**What the exercise asks:**
Pictures are to be left out; everything else in the records must be repeated exactly.

Start of Data

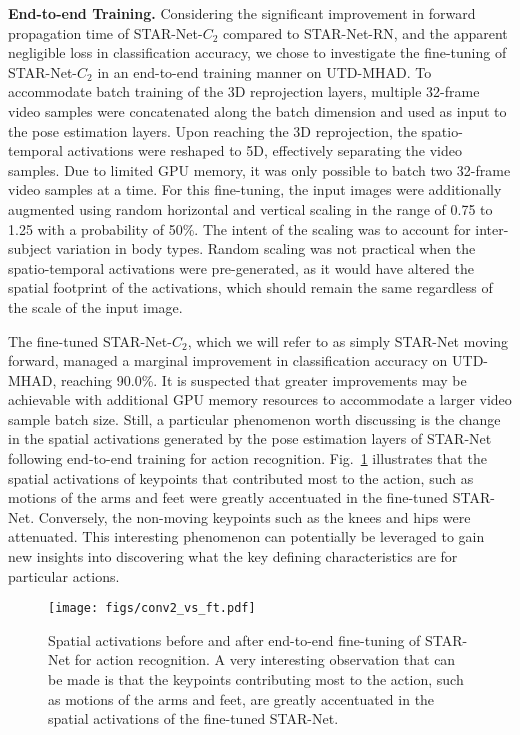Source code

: \documentclass[10pt, conference, compsocconf]{IEEEtran}
\begin{document}
\smallskip\noindent\textbf{End-to-end Training.} Considering the significant improvement in forward propagation time of STAR-Net-$C_2$ compared to STAR-Net-RN, and the apparent negligible loss in classification accuracy, we chose to investigate the fine-tuning of STAR-Net-$C_2$ in an end-to-end training manner on UTD-MHAD. To accommodate batch training of the 3D reprojection layers, multiple 32-frame video samples were concatenated along the batch dimension and used as input to the pose estimation layers. Upon reaching the 3D reprojection, the spatio-temporal activations were reshaped to 5D, effectively separating the video samples. Due to limited GPU memory, it was only possible to batch two 32-frame video samples at a time. For this fine-tuning, the input images were additionally augmented using random horizontal and vertical scaling in the range of 0.75 to 1.25 with a probability of 50\%. The intent of the scaling was to account for inter-subject variation in body types. Random scaling was not practical when the spatio-temporal activations were pre-generated, as it would have altered the spatial footprint of the activations, which should remain the same regardless of the scale of the input image.



The fine-tuned STAR-Net-$C_2$, which we will refer to as simply STAR-Net moving forward, managed a marginal improvement in classification accuracy on UTD-MHAD, reaching 90.0\%. It is suspected that greater improvements may be achievable with additional GPU memory resources to accommodate a larger video sample batch size. Still, a particular phenomenon worth discussing is the change in the spatial activations generated by the pose estimation layers of STAR-Net following end-to-end training for action recognition. Fig.~\ref{fig:conv2_vs_starnet} illustrates that the spatial activations of keypoints that contributed most to the action, such as motions of the arms and feet were greatly accentuated in the fine-tuned STAR-Net. Conversely, the non-moving keypoints such as the knees and hips were attenuated. This interesting phenomenon can potentially be leveraged to gain new insights into discovering what the key defining characteristics are for particular actions.

\begin{figure}
    \centering
    \texttt{[image: figs/conv2\_vs\_ft.pdf]}
    \vspace{-15pt}
\caption{Spatial activations before and after end-to-end fine-tuning of STAR-Net for action recognition. A very interesting observation that can be made is that the keypoints contributing most to the action, such as motions of the arms and feet, are greatly accentuated in the spatial activations of the fine-tuned STAR-Net.}
    \label{fig:conv2_vs_starnet}
    \vspace{-5pt}
\end{figure}
\end{document}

End of Data

**The completed task:**
Source code

: \documentclass[10pt, conference, compsocconf]{IEEEtran}
\begin{document}
\smallskip\noindent\textbf{End-to-end Training.} Considering the significant improvement in forward propagation time of STAR-Net-$C_2$ compared to STAR-Net-RN, and the apparent negligible loss in classification accuracy, we chose to investigate the fine-tuning of STAR-Net-$C_2$ in an end-to-end training manner on UTD-MHAD. To accommodate batch training of the 3D reprojection layers, multiple 32-frame video samples were concatenated along the batch dimension and used as input to the pose estimation layers. Upon reaching the 3D reprojection, the spatio-temporal activations were reshaped to 5D, effectively separating the video samples. Due to limited GPU memory, it was only possible to batch two 32-frame video samples at a time. For this fine-tuning, the input images were additionally augmented using random horizontal and vertical scaling in the range of 0.75 to 1.25 with a probability of 50\%. The intent of the scaling was to account for inter-subject variation in body types. Random scaling was not practical when the spatio-temporal activations were pre-generated, as it would have altered the spatial footprint of the activations, which should remain the same regardless of the scale of the input image.



The fine-tuned STAR-Net-$C_2$, which we will refer to as simply STAR-Net moving forward, managed a marginal improvement in classification accuracy on UTD-MHAD, reaching 90.0\%. It is suspected that greater improvements may be achievable with additional GPU memory resources to accommodate a larger video sample batch size. Still, a particular phenomenon worth discussing is the change in the spatial activations generated by the pose estimation layers of STAR-Net following end-to-end training for action recognition. Fig.~\ref{fig:conv2_vs_starnet} illustrates that the spatial activations of keypoints that contributed most to the action, such as motions of the arms and feet were greatly accentuated in the fine-tuned STAR-Net. Conversely, the non-moving keypoints such as the knees and hips were attenuated. This interesting phenomenon can potentially be leveraged to gain new insights into discovering what the key defining characteristics are for particular actions.

\begin{figure}
    \centering
    \texttt{[image: figs/conv2\_vs\_ft.pdf]}
    \vspace{-15pt}
\caption{Spatial activations before and after end-to-end fine-tuning of STAR-Net for action recognition. A very interesting observation that can be made is that the keypoints contributing most to the action, such as motions of the arms and feet, are greatly accentuated in the spatial activations of the fine-tuned STAR-Net.}
    \label{fig:conv2_vs_starnet}
    \vspace{-5pt}
\end{figure}
\end{document}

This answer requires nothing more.